If everything checks out and you get past those stages, you would typically start drafting the term sheet and opening the door to discussions with the rating agencies.

Patricia Lynch: That’s right, and at this point, the work stops being as linear. Once the rating agencies receive the term sheet, they’ll ask some questions about the terms and want to see an example portfolio of the underlying assets as we’ve discussed. They’ll also send a formal engagement letter. At this point, the lawyers will start drafting the primary documents, such as organizational documents for the fund, an offering document, a note purchase agreement and a subscription agreement. And while the debt documentation generally does dovetail well with the core fund documents, there are still going to be several details that the fund manager will need to work out. These include what happens if an investor defaults, the procedure for calling advances on the notes and how to manage transfers. Once the documents are in good form, they’re sent to the investors and the rating agencies for their review. The rating agency will then issue their final rating. The whole process typically ends up taking about six to eight weeks, although it’s wise for first-time managers to build in a buffer given the learning curve. 

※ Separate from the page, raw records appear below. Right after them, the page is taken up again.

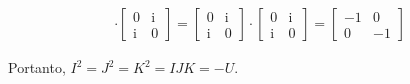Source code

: \documentclass[12pt,a4paper]{article}
\newcommand\ii{\mathrm{i}}
\begin{document}
\begin{enumerate}
\begin{enumerate}
\begin{align*}
\cdot \begin{bmatrix} 0 & \ii \\ \ii & 0 \end{bmatrix}
=     \begin{bmatrix} 0 & \ii \\ \ii & 0 \end{bmatrix}
\cdot \begin{bmatrix} 0 & \ii \\ \ii & 0 \end{bmatrix}
= \begin{bmatrix} -1 & 0 \\ 0 & -1 \end{bmatrix}
\end{align*}

Portanto, $I^2 = J^2 = K^2 = I J K = -U$.



\end{enumerate}
\end{enumerate}
\end{document}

I would also mention that it provides an additional challenge if there’s a subscription facility in place for the main fund. Subscription facility lenders are used to dealing with feeder funds, but given this new structure, it may take time for them to understand that some of the LPs’ investment will be in the form of debt. Their concern from a legal perspective is in the scenario of a default of the main fund. Will they be able to step into the shoes of the general partner and call on both the debt and the equity commitments of the investors? Interfacing with a subscription facility lender on these points can unfortunately sneak up on people at the end of the process. If a fund manager is heading down the path of creating this structure, it’s a good idea for it to speak with its subscription facility lender early on to ensure that any note commitment will be counted towards the borrowing base under the facility.

Jason Kolman: Thanks, Patricia. That’s all we have time for today. If you have questions about rated feeders, feel free to reach out to one of us or to another contact at Ropes & Gray. You can also subscribe and listen to the series of podcasts wherever you regularly listen to podcasts, including on Apple and Spotify. Thank you again for listening.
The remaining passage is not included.